**Task instructions:** Print the lines in the listing below that fall between the line with "committing sensitive data." and the line with "- ✅ Easy rotation", those two lines included, exactly as they stand and with nothing else.

**Given records:**

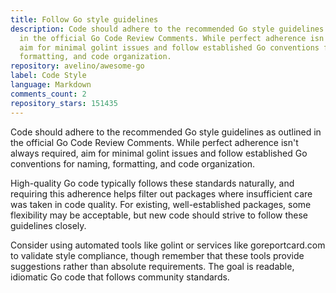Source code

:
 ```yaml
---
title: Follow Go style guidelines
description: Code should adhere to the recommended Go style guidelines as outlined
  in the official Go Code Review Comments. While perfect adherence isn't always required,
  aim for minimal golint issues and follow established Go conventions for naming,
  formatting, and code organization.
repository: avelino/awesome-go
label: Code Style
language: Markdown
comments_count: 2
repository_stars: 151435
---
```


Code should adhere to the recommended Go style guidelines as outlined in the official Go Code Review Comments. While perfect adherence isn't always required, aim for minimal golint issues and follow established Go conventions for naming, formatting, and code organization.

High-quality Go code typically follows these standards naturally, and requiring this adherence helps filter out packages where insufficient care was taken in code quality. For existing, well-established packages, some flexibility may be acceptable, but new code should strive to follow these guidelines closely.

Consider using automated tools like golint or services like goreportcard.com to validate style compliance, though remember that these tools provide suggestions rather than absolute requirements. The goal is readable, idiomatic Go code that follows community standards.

--

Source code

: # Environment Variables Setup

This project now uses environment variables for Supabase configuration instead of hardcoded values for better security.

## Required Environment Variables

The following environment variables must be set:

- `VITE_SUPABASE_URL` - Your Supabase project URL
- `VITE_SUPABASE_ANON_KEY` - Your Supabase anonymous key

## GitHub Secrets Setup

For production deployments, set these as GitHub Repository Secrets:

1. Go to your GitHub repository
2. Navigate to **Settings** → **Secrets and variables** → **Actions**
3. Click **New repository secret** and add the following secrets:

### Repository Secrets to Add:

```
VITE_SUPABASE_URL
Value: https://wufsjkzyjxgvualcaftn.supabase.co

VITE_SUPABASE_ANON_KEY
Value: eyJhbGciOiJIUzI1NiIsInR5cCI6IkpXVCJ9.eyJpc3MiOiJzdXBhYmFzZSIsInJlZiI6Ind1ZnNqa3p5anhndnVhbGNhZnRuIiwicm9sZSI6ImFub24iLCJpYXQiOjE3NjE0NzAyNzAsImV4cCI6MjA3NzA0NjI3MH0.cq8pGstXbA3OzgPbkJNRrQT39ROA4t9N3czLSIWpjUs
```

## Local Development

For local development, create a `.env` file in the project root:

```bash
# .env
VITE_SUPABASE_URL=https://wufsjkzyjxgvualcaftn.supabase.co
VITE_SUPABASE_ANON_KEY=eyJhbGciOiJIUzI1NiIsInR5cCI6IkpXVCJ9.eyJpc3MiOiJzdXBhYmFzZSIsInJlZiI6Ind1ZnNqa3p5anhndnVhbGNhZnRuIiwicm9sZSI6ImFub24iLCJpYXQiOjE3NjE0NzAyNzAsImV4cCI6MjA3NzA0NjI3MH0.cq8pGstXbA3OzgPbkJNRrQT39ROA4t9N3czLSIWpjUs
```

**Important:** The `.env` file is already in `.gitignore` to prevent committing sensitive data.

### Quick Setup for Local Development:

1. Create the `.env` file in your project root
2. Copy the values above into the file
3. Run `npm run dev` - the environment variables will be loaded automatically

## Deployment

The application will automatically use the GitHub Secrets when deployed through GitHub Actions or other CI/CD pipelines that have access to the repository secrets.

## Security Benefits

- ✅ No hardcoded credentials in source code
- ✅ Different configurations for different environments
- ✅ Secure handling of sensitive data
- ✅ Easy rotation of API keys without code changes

**Written answer:**
**Important:** The `.env` file is already in `.gitignore` to prevent committing sensitive data.

### Quick Setup for Local Development:

1. Create the `.env` file in your project root
2. Copy the values above into the file
3. Run `npm run dev` - the environment variables will be loaded automatically

## Deployment

The application will automatically use the GitHub Secrets when deployed through GitHub Actions or other CI/CD pipelines that have access to the repository secrets.

## Security Benefits

- ✅ No hardcoded credentials in source code
- ✅ Different configurations for different environments
- ✅ Secure handling of sensitive data
- ✅ Easy rotation of API keys without code changes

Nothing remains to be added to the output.